The task: Would you copy only the lines below, beginning with the one that contains "<li>ašku iqqan-d a-yaṭṭu" and running through the last entry line?

Records for the exercise:
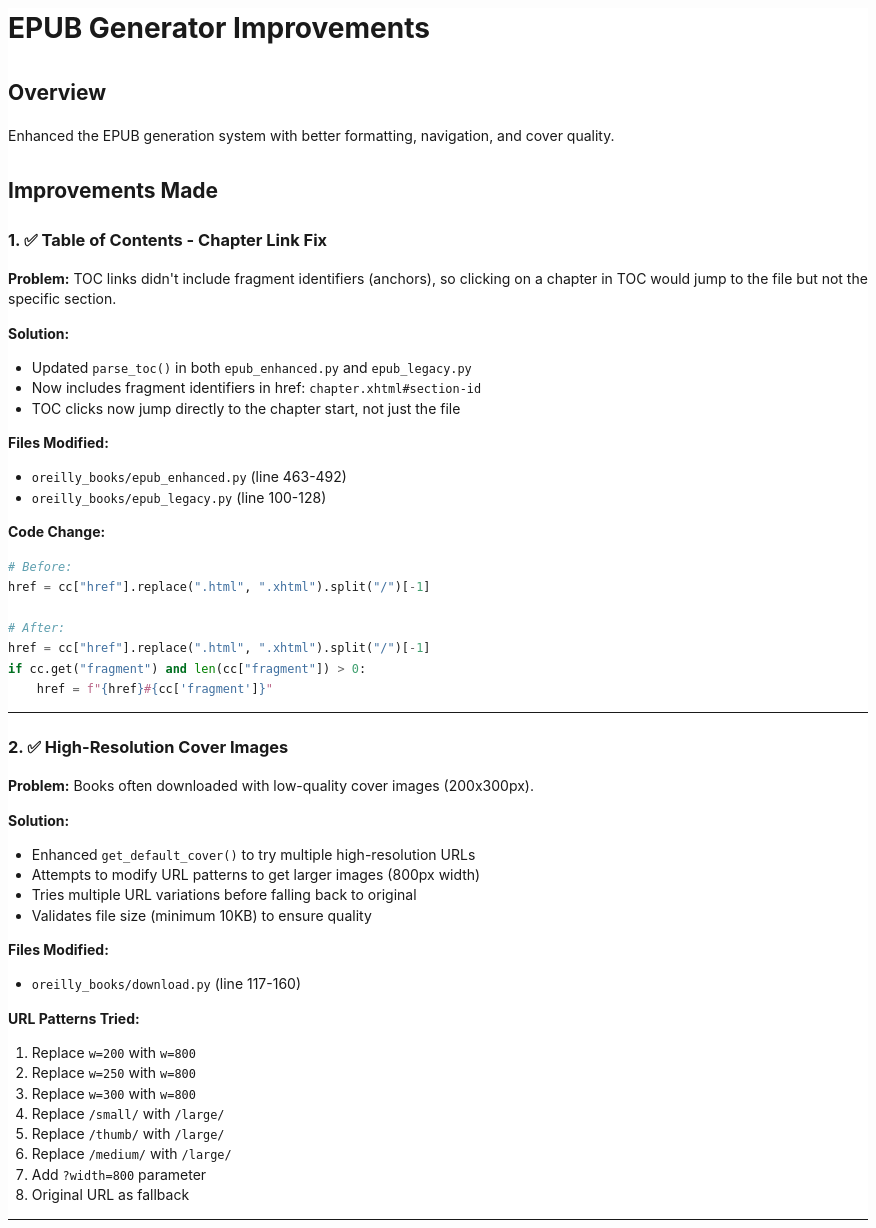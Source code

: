 # EPUB Generator Improvements

## Overview
Enhanced the EPUB generation system with better formatting, navigation, and cover quality.

## Improvements Made

### 1. ✅ Table of Contents - Chapter Link Fix

**Problem:** TOC links didn't include fragment identifiers (anchors), so clicking on a chapter in TOC would jump to the file but not the specific section.

**Solution:**
- Updated `parse_toc()` in both `epub_enhanced.py` and `epub_legacy.py`
- Now includes fragment identifiers in href: `chapter.xhtml#section-id`
- TOC clicks now jump directly to the chapter start, not just the file

**Files Modified:**
- `oreilly_books/epub_enhanced.py` (line 463-492)
- `oreilly_books/epub_legacy.py` (line 100-128)

**Code Change:**
```python
# Before:
href = cc["href"].replace(".html", ".xhtml").split("/")[-1]

# After:
href = cc["href"].replace(".html", ".xhtml").split("/")[-1]
if cc.get("fragment") and len(cc["fragment"]) > 0:
    href = f"{href}#{cc['fragment']}"
```

---

### 2. ✅ High-Resolution Cover Images

**Problem:** Books often downloaded with low-quality cover images (200x300px).

**Solution:**
- Enhanced `get_default_cover()` to try multiple high-resolution URLs
- Attempts to modify URL patterns to get larger images (800px width)
- Tries multiple URL variations before falling back to original
- Validates file size (minimum 10KB) to ensure quality

**Files Modified:**
- `oreilly_books/download.py` (line 117-160)

**URL Patterns Tried:**
1. Replace `w=200` with `w=800`
2. Replace `w=250` with `w=800`
3. Replace `w=300` with `w=800`
4. Replace `/small/` with `/large/`
5. Replace `/thumb/` with `/large/`
6. Replace `/medium/` with `/large/`
7. Add `?width=800` parameter
8. Original URL as fallback

---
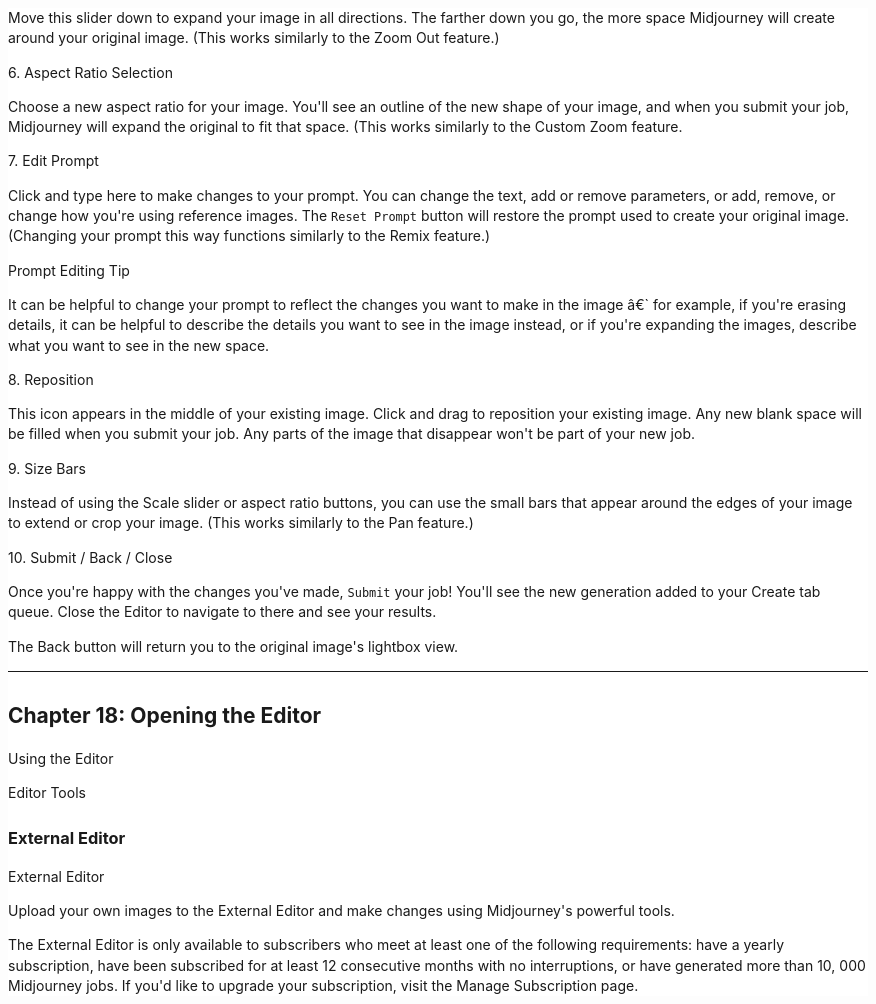 Move this slider down to expand your image in all directions. The farther down you go, the more space Midjourney will create around your original image. (This works similarly to the Zoom Out feature.)

6\. Aspect Ratio Selection

Choose a new aspect ratio for your image. You'll see an outline of the new shape of your image, and when you submit your job, Midjourney will expand the original to fit that space. (This works similarly to the Custom Zoom feature.

7\. Edit Prompt

Click and type here to make changes to your prompt. You can change the text, add or remove parameters, or add, remove, or change how you're using reference images. The `Reset Prompt` button will restore the prompt used to create your original image. (Changing your prompt this way functions similarly to the Remix feature.)

Prompt Editing Tip

It can be helpful to change your prompt to reflect the changes you want to make in the image â€` for example, if you're erasing details, it can be helpful to describe the details you want to see in the image instead, or if you're expanding the images, describe what you want to see in the new space.

8\.  Reposition

This icon appears in the middle of your existing image. Click and drag to reposition your existing image. Any new blank space will be filled when you submit your job. Any parts of the image that disappear won't be part of your new job.

9\. Size Bars

Instead of using the Scale slider or aspect ratio buttons, you can use the small bars that appear around the edges of your image to extend or crop your image. (This works similarly to the Pan feature.)

10\. Submit /  Back /  Close

Once you're happy with the changes you've made, `Submit` your job! You'll see the new generation added to your Create tab queue. Close the Editor to navigate to there and see your results.

The Back button will return you to the original image's lightbox view.



------

## Chapter 18: Opening the Editor

Using the Editor

Editor Tools

### External Editor

External Editor

Upload your own images to the External Editor and make changes using Midjourney's powerful tools.

The External Editor is only available to subscribers who meet at least one of the following requirements: have a yearly subscription, have been subscribed for at least 12 consecutive months with no interruptions, or have generated more than 10, 000 Midjourney jobs. If you'd like to upgrade your subscription, visit the Manage Subscription page.
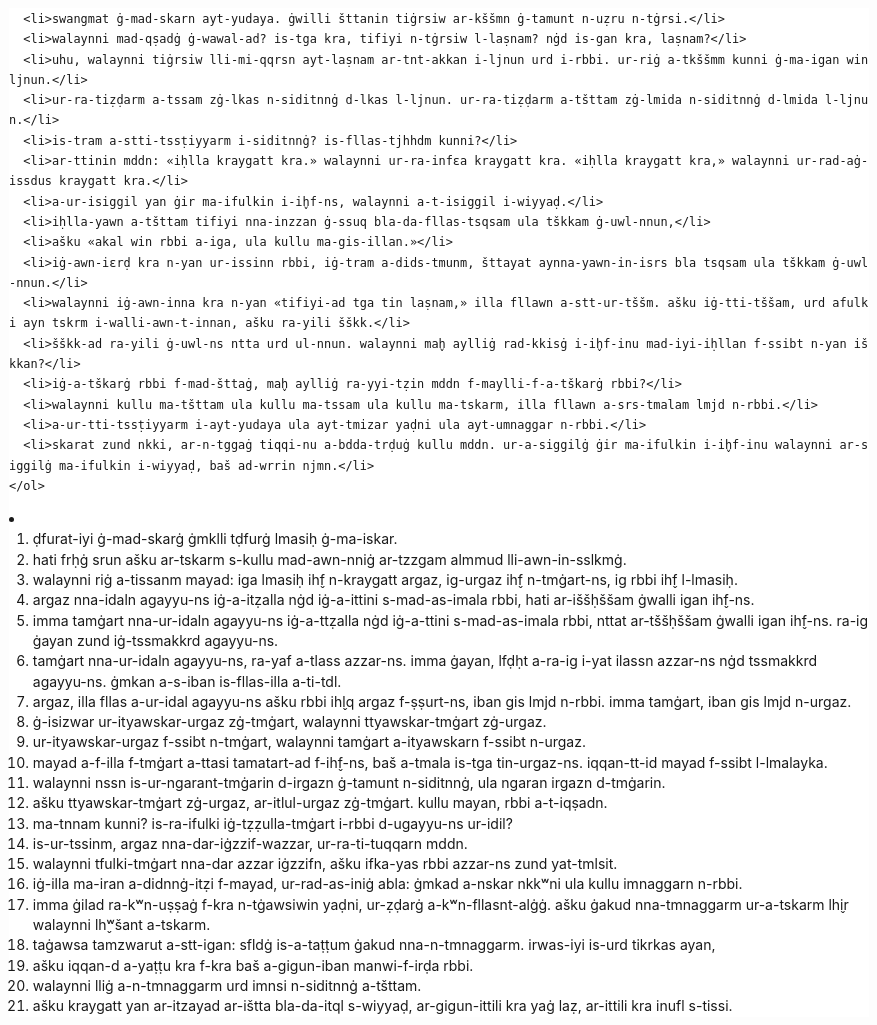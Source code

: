       <li>swangmat ġ-mad-skarn ayt-yudaya. ġwilli šttanin tiġrsiw ar-kššmn ġ-tamunt n-uẓru n-tġrsi.</li>
      <li>walaynni mad-qṣadġ ġ-wawal-ad? is-tga kra, tifiyi n-tġrsiw l-laṣnam? nġd is-gan kra, laṣnam?</li>
      <li>uhu, walaynni tiġrsiw lli-mi-qqrsn ayt-laṣnam ar-tnt-akkan i-ljnun urd i-rbbi. ur-riġ a-tkššmm kunni ġ-ma-igan win ljnun.</li>
      <li>ur-ra-tiẓḍarm a-tssam zġ-lkas n-siditnnġ d-lkas l-ljnun. ur-ra-tiẓḍarm a-tšttam zġ-lmida n-siditnnġ d-lmida l-ljnun.</li>
      <li>is-tram a-stti-tssṭiyyarm i-siditnnġ? is-fllas-tjhhdm kunni?</li>
      <li>ar-ttinin mddn: «iḥlla kraygatt kra.» walaynni ur-ra-infɛa kraygatt kra. «iḥlla kraygatt kra,» walaynni ur-rad-aġ-issdus kraygatt kra.</li>
      <li>a-ur-isiggil yan ġir ma-ifulkin i-ih̬f-ns, walaynni a-t-isiggil i-wiyyaḍ.</li>
      <li>iḥlla-yawn a-tšttam tifiyi nna-inzzan ġ-ssuq bla-da-fllas-tsqsam ula tškkam ġ-uwl-nnun,</li>
      <li>ašku «akal win rbbi a-iga, ula kullu ma-gis-illan.»</li>
      <li>iġ-awn-iɛrḍ kra n-yan ur-issinn rbbi, iġ-tram a-dids-tmunm, šttayat aynna-yawn-in-isrs bla tsqsam ula tškkam ġ-uwl-nnun.</li>
      <li>walaynni iġ-awn-inna kra n-yan «tifiyi-ad tga tin laṣnam,» illa fllawn a-stt-ur-tššm. ašku iġ-tti-tššam, urd afulki ayn tskrm i-walli-awn-t-innan, ašku ra-yili šškk.</li>
      <li>šškk-ad ra-yili ġ-uwl-ns ntta urd ul-nnun. walaynni mah̬ aylliġ rad-kkisġ i-ih̬f-inu mad-iyi-iḥllan f-ssibt n-yan iškkan?</li>
      <li>iġ-a-tškarġ rbbi f-mad-šttaġ, mah̬ aylliġ ra-yyi-tẓin mddn f-maylli-f-a-tškarġ rbbi?</li>
      <li>walaynni kullu ma-tšttam ula kullu ma-tssam ula kullu ma-tskarm, illa fllawn a-srs-tmalam lmjd n-rbbi.</li>
      <li>a-ur-tti-tssṭiyyarm i-ayt-yudaya ula ayt-tmizar yaḍni ula ayt-umnaggar n-rbbi.</li>
      <li>skarat zund nkki, ar-n-tggaġ tiqqi-nu a-bdda-trḍuġ kullu mddn. ur-a-siggilġ ġir ma-ifulkin i-ih̬f-inu walaynni ar-siggilġ ma-ifulkin i-wiyyaḍ, baš ad-wrrin njmn.</li>
    </ol>
  </li>
  <li>
    <ol>
      <li>ḍfurat-iyi ġ-mad-skarġ ġmklli tḍfurġ lmasiḥ ġ-ma-iskar.</li>
      <li>hati frḥġ srun ašku ar-tskarm s-kullu mad-awn-nniġ ar-tzzgam almmud lli-awn-in-sslkmġ.</li>
      <li>walaynni riġ a-tissanm mayad: iga lmasiḥ ih̬f n-kraygatt argaz, ig-urgaz ih̬f n-tmġart-ns, ig rbbi ih̬f l-lmasiḥ.</li>
      <li>argaz nna-idaln agayyu-ns iġ-a-itẓalla nġd iġ-a-ittini s-mad-as-imala rbbi, hati ar-iššḥššam ġwalli igan ih̬f-ns.</li>
      <li>imma tamġart nna-ur-idaln agayyu-ns iġ-a-ttẓalla nġd iġ-a-ttini s-mad-as-imala rbbi, nttat ar-tššḥššam ġwalli igan ih̬f-ns. ra-ig ġayan zund iġ-tssmakkrd agayyu-ns.</li>
      <li>tamġart nna-ur-idaln agayyu-ns, ra-yaf a-tlass azzar-ns. imma ġayan, lfḍḥt a-ra-ig i-yat ilassn azzar-ns nġd tssmakkrd agayyu-ns. ġmkan a-s-iban is-fllas-illa a-ti-tdl.</li>
      <li>argaz, illa fllas a-ur-idal agayyu-ns ašku rbbi ih̬lq argaz f-ṣṣurt-ns, iban gis lmjd n-rbbi. imma tamġart, iban gis lmjd n-urgaz.</li>
      <li>ġ-isizwar ur-ityawskar-urgaz zġ-tmġart, walaynni ttyawskar-tmġart zġ-urgaz.</li>
      <li>ur-ityawskar-urgaz f-ssibt n-tmġart, walaynni tamġart a-ityawskarn f-ssibt n-urgaz.</li>
      <li>mayad a-f-illa f-tmġart a-ttasi tamatart-ad f-ih̬f-ns, baš a-tmala is-tga tin-urgaz-ns. iqqan-tt-id mayad f-ssibt l-lmalayka.</li>
      <li>walaynni nssn is-ur-ngarant-tmġarin d-irgazn ġ-tamunt n-siditnnġ, ula ngaran irgazn d-tmġarin.</li>
      <li>ašku ttyawskar-tmġart zġ-urgaz, ar-itlul-urgaz zġ-tmġart. kullu mayan, rbbi a-t-iqṣadn.</li>
      <li>ma-tnnam kunni? is-ra-ifulki iġ-tẓẓulla-tmġart i-rbbi d-ugayyu-ns ur-idil?</li>
      <li>is-ur-tssinm, argaz nna-dar-iġzzif-wazzar, ur-ra-ti-tuqqarn mddn.</li>
      <li>walaynni tfulki-tmġart nna-dar azzar iġzzifn, ašku ifka-yas rbbi azzar-ns zund yat-tmlsit.</li>
      <li>iġ-illa ma-iran a-didnnġ-itẓi f-mayad, ur-rad-as-iniġ abla: ġmkad a-nskar nkkʷni ula kullu imnaggarn n-rbbi.</li>
      <li>imma ġilad ra-kʷn-uṣṣaġ f-kra n-tġawsiwin yaḍni, ur-ẓḍarġ a-kʷn-fllasnt-alġġ. ašku ġakud nna-tmnaggarm ur-a-tskarm lh̬ir walaynni lh̬ʷšant a-tskarm.</li>
      <li>taġawsa tamzwarut a-stt-igan: sfldġ is-a-taṭṭum ġakud nna-n-tmnaggarm. irwas-iyi is-urd tikrkas ayan,</li>
      <li>ašku iqqan-d a-yaṭṭu kra f-kra baš a-gigun-iban manwi-f-irḍa rbbi.</li>
      <li>walaynni lliġ a-n-tmnaggarm urd imnsi n-siditnnġ a-tšttam.</li>
      <li>ašku kraygatt yan ar-itzayad ar-ištta bla-da-itql s-wiyyaḍ, ar-gigun-ittili kra yaġ laẓ, ar-ittili kra inufl s-tissi.</li>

Solution to this exercise:
      <li>ašku iqqan-d a-yaṭṭu kra f-kra baš a-gigun-iban manwi-f-irḍa rbbi.</li>
      <li>walaynni lliġ a-n-tmnaggarm urd imnsi n-siditnnġ a-tšttam.</li>
      <li>ašku kraygatt yan ar-itzayad ar-ištta bla-da-itql s-wiyyaḍ, ar-gigun-ittili kra yaġ laẓ, ar-ittili kra inufl s-tissi.</li>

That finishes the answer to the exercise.